Refinement of the Sugar-Phosphate Backbone Torsion Beta for AMBER Force Fields Improves the Description of Z- and B-DNA

Z-DNA duplexes are a particularly complicated test case for current force fields. We performed a set of explicit solvent molecular dynamics (MD) simulations with various AMBER force field parametrizations including our recent refinements of the epsilon/zeta and glycosidic torsions. None of these force fields described the epsilon/zeta and other backbone substates correctly, and all of them underpredicted the population of the important ZI substate. We show that this underprediction can be attributed to an inaccurate potential for the sugar phosphate backbone torsion angle beta. We suggest a refinement of this potential, beta(OLI), which was derived using our recently introduced methodology that includes conformation-dependent solvation effects.

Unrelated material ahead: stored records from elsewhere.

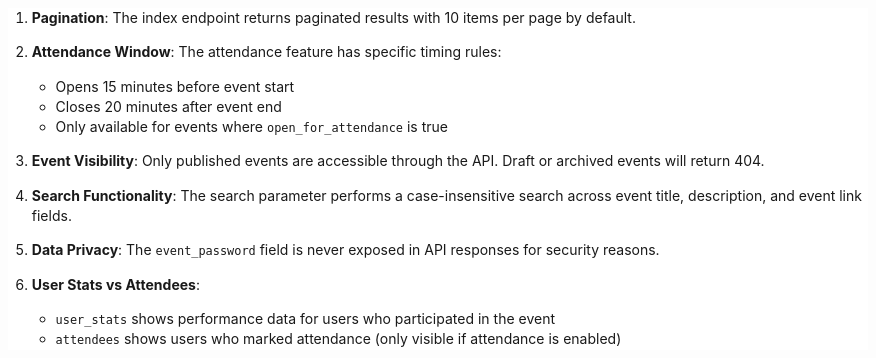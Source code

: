 1. **Pagination**: The index endpoint returns paginated results with 10 items per page by default.

2. **Attendance Window**: The attendance feature has specific timing rules:
   - Opens 15 minutes before event start
   - Closes 20 minutes after event end
   - Only available for events where `open_for_attendance` is true

3. **Event Visibility**: Only published events are accessible through the API. Draft or archived events will return 404.

4. **Search Functionality**: The search parameter performs a case-insensitive search across event title, description, and event link fields.

5. **Data Privacy**: The `event_password` field is never exposed in API responses for security reasons.

6. **User Stats vs Attendees**: 
   - `user_stats` shows performance data for users who participated in the event
   - `attendees` shows users who marked attendance (only visible if attendance is enabled)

The new potential significantly increases the stability of the dominant ZI backbone substate and improves the overall description of the Z-DNA backbone. It also has a positive (albeit small) impact on another important DNA form, the antiparallel guanine quadruplex (G-DNA), and improves the description of the canonical B-DNA backbone by increasing the population of BIT backbone substates, providing a better agreement with experiment. We recommend using beta(OLI) in combination with our previously introduced corrections, epsilon zeta(OLI) and chi(OLA), (the combination being named OL15) as a possible alternative to the current beta torsion potential for more accurate modeling of nucleic acids.